Nevertheless, while the Americans seem to have taken the Metamorphoses, in particular, to heart with a string of recent translations, over here we can field only two: Mary Innes's 1955 prose version and A D Melville's accomplished, if starchy, verse rendition from the mid-Eighties, a far cry from Golding's influential 1567 translation and the elegant 18th-century contributions by Dryden, Addison and Pope. Still, there has always been something not quite pukka about Ovid - a hint of recklessness, the whiff of excess.

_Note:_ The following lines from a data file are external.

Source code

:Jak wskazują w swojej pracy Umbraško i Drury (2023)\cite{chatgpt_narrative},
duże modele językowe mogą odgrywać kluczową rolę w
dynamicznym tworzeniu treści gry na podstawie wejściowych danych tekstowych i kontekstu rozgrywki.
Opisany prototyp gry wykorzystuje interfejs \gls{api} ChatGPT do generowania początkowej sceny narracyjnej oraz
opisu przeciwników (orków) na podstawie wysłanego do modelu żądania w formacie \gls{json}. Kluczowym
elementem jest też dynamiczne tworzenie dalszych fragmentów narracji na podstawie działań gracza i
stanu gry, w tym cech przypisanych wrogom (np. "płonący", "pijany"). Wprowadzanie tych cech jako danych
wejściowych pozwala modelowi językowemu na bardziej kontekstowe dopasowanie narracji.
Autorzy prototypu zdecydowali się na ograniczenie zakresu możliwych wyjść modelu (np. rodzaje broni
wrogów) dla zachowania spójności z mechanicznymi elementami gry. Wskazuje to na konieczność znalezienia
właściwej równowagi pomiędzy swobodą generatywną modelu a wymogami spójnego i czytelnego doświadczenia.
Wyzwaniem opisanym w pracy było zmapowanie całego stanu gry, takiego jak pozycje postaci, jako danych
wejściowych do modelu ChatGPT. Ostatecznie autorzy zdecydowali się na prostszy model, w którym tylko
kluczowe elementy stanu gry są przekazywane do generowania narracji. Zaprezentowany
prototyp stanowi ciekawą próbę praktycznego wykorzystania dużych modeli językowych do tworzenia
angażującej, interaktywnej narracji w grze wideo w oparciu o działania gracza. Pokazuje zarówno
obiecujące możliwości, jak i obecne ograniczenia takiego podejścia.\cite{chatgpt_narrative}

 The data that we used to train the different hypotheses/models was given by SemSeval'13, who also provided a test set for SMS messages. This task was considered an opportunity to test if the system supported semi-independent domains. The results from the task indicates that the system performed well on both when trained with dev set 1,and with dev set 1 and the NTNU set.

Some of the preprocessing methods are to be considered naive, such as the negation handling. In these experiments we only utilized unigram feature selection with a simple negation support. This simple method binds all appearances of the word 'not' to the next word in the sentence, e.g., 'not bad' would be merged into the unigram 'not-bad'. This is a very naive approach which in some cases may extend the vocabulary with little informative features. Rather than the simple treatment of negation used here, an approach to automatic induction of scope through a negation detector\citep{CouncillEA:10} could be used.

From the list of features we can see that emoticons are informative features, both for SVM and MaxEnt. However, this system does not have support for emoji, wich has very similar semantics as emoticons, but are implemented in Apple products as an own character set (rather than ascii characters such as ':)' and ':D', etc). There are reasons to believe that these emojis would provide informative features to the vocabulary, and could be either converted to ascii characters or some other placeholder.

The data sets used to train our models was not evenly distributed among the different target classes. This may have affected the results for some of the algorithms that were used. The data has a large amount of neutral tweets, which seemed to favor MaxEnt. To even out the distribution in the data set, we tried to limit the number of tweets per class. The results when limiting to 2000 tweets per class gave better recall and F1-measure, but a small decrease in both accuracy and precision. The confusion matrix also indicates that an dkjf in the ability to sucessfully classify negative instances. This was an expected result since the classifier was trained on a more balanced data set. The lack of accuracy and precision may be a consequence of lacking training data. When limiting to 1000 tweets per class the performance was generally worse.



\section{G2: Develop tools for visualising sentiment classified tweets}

From the ardent passions of his youth - promising his father in a perfect hexameter that he really would give up poetry for a steady job - to the unknown crime against the emperor Augustus, which led to those long, tormented years of exile, this lack of self-restraint can jar on British sensibilities. And for a culture which, like that of Rome itself, elevates the status quo to almost mythic status, the Metamorphoses holds particular terrors, offering a celebration of change, an orgy of transformation, untrammelled revolution spinning on and on across 15 books and nearly 12,000 lines.
Ted Hughes, one of the most enthusiastic (and successful) contributors to After Ovid,has now produced 20 new versions to place alongside his previous four, again all based on tales from the Metamorphoses. At first glance, it seems almost as unlikely a coupling as Europa and the bull. Imagine Ovid as a modern English poet and an urbane, raddled, figure springs to mind, some bitter has-been seeing, out his days in self-imposed exile in some faded Eastern European port; a quiet life in rural Devon with the official sanction of Poet Laureate doesn't quite compute.
So how does our man fare? As After Ovid suggested, extraordinarily well. Hughes is far too experienced a poet to be overwhelmed by Ovid's forceful persona. Neatly side-stepping all the agonised debates about how to render alien verse forms in English, he retains his own informal structures, capturing the rise and fall of Latin hexameters through repetition, alliteration, and a beat as relentless as Niobe's tears:
Her bowels, her womb, all stone
Packed in stone.
This stone woman wept.
An even more pressing problem is Ovid's dense, slippery poetics - try to pin him down in rigid, word-hungry English and he slides through the fingers like a Tory minister on a sleaze charge. Hughes ignores the contortionist tendencies of previous translators, teasing out the concision of Ovid's Latin into lengthier, more elastic conundrums. As Modesty, Loyalty and Truth, for example, "take flight" ("fugere") during the harsh Age of Iron, Hughes has them "Go up like a mist - a morning sigh off a graveyard", as if rubbing a child's magic pencil over Ovid's text to reveal another hidden, secret poem behind. Again, when Lycaon is transformed into a wolf with "vestigia" of his former self, Hughes understands only too well how "still his humanity clings to him / And suffers in him", finding whole new worlds of terror in Ovid's terse few words.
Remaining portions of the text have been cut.